On Wed, 17 Dec 2008, Jeff King wrote:

> On Wed, Dec 17, 2008 at 04:43:57AM +0100, Johannes Schindelin wrote:
> 
> > > I agree, I haven't thought of any fix along these lines other than 
> > > to make gc do the clean up.
> > 
> > I have, and IIRC I briefly mentioned it back then.  Basically, you 
> > will have to add a "git notes gc" or some such, which basically reads 
> > in the whole notes, traverses all reachable commits, marking the 
> > corresponding notes, and then writes out all marked notes (leaving the 
> > other notes behind).
> 
> I was thinking something similar, but I think it is even easier. Make
> the rule "if we still have the object, then we still have the note".
> That has three benefits:
> 
>  - implementation is simple: for each note $n, delete it unless
>    has_sha1_file($n).
> 
>  - it handles notes on non-commit objects
> 
>  - it kills off notes when an object is _pruned_, not when it stops
>    being _reachable_. So if I delete a branch with a commit found
>    nowhere else, its notes will hang around until it is actually pruned.
>    If I pull it from lost+found, I still keep the notes.
> 
> Note that all of this garbage collection of notes is really just 
> removing them from the most current notes _tree_. If the notes structure 
> is actually composed of commits, then old notes that are "deleted" will 
> still be available historically.

Right.  So my original proposal to use separate refs for separate purposes 
might make sense again, so you can have private as well as public notes.

> > I wonder why you speak as if none of that had been implemented yet.  
> > From my work, it is obvious that hashtable is better than sorted list 
> > (except for the fan-out, which obviously wants to be an array), and 
> > from Peff's it is obvious that we want to keep the hashtables in 
> > memory.
> 
> If he is planning on doing a separate pyrite implementation, then it 
> _hasn't_ been implemented yet.
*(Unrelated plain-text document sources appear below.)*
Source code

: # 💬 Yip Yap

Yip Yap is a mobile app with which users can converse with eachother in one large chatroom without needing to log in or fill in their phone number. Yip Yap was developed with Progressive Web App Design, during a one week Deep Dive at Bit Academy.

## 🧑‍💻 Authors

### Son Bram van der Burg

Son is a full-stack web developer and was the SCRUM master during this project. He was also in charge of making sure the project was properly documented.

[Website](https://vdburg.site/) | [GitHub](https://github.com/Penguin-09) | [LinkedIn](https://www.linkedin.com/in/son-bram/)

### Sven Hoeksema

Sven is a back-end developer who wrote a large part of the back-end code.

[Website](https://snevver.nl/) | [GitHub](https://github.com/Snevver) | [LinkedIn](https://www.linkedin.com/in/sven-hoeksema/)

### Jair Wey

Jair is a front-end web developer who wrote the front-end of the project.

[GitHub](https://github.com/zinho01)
And I don't care there if he uses hash 
> tables or sorted lists or whatever. I think the most important thing is 
> getting down the design of the _data structure_, so that we can have a 
> compatible implementation inside git itself.
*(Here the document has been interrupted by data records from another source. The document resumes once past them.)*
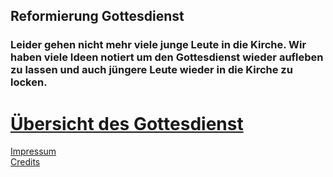 ## **Reformierung Gottesdienst**
### Leider gehen nicht mehr viele junge Leute in die Kirche. Wir haben viele Ideen notiert um den Gottesdienst wieder aufleben zu lassen und auch jüngere Leute wieder in die Kirche zu locken.

# [Übersicht des Gottesdienst](https://mrahmalo.github.io/gottesdienst-reform/start/uebersicht)
 
 
[Impressum](https://mrahmalo.github.io/gottesdienst-reform/start/impressum)      
[Credits](https://mrahmalo.github.io/gottesdienst-reform/start/credits)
Well, I don't care about pyrite.  As far as I am concerned, it might as 
well use an incompatible version.  I really don't care.
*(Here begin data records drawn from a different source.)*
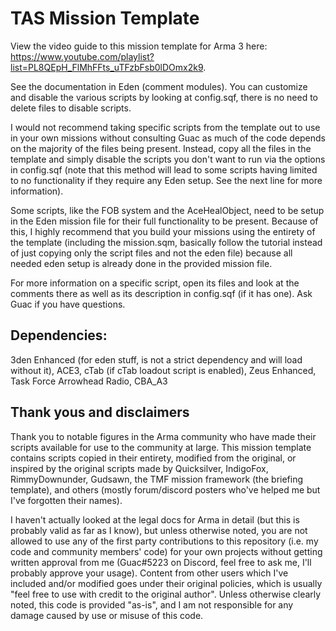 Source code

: # TAS Mission Template

View the video guide to this mission template for Arma 3 here: https://www.youtube.com/playlist?list=PL8QEpH_FlMhFFts_uTFzbFsb0lDOmx2k9.

See the documentation in Eden (comment modules). You can customize and disable the various scripts by looking at config.sqf, there is no need to delete files to disable scripts.

I would not recommend taking specific scripts from the template out to use in your own missions without consulting Guac as much of the code depends on the majority of the files being present. Instead, copy all the files in the template and simply disable the scripts you don't want to run via the options in config.sqf (note that this method will lead to some scripts having limited to no functionality if they require any Eden setup. See the next line for more information).

Some scripts, like the FOB system and the AceHealObject, need to be setup in the Eden mission file for their full functionality to be present. Because of this, I highly recommend that you build your missions using the entirety of the template (including the mission.sqm, basically follow the tutorial instead of just copying only the script files and not the eden file) because all needed eden setup is already done in the provided mission file.

For more information on a specific script, open its files and look at the comments there as well as its description in config.sqf (if it has one). Ask Guac if you have questions.

## Dependencies:

3den Enhanced (for eden stuff, is not a strict dependency and will load without it), ACE3, cTab (if cTab loadout script is enabled), Zeus Enhanced, Task Force Arrowhead Radio, CBA_A3

## Thank yous and disclaimers

Thank you to notable figures in the Arma community who have made their scripts available for use to the community at large. This mission template contains scripts copied in their entirety, modified from the original, or inspired by the original scripts made by Quicksilver, IndigoFox, RimmyDownunder, Gudsawn, the TMF mission framework (the briefing template), and others (mostly forum/discord posters who've helped me but I've forgotten their names).

I haven't actually looked at the legal docs for Arma in detail (but this is probably valid as far as I know), but unless otherwise noted, you are not allowed to use any of the first party contributions to this repository (i.e. my code and community members' code) for your own projects without getting written approval from me (Guac#5223 on Discord, feel free to ask me, I'll probably approve your usage). Content from other users which I've included and/or modified goes under their original policies, which is usually "feel free to use with credit to the original author". Unless otherwise clearly noted, this code is provided "as-is", and I am not responsible for any damage caused by use or misuse of this code.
> > > IMO notes are just a generallized tag.
> > 
> > IMO notes have nothing to do with a tag.  Tags point to commits (or 
> > other objects, but that's beside the point here).  Notes are pointed 
> > _to_ by commits.
> 
> I think maybe we are just talking about semantics, but I think notes are
> not pointed to by commits. There is an external mapping of commits to
> notes, which is very different. I can give you the commit without you
> knowing the notes, or that the notes even exist.
> 
> But in practice, I don't know if this distinction is going to influence 
> any of the design or use.

You are correct, of course, that the commit does not point to the notes 
explicitely, by having a SHA-1 _in_ the commit object.  But the main point 
still stands: you go from commit to note, not from note to commit.  And 
this is in stark contrast to tags, where you go from tag to commit, _not_ 
from commit to tag.

That is a fundamental _difference_ between tags and notes, so that I 
refuse to accept the notion of notes being a generalized form of tags.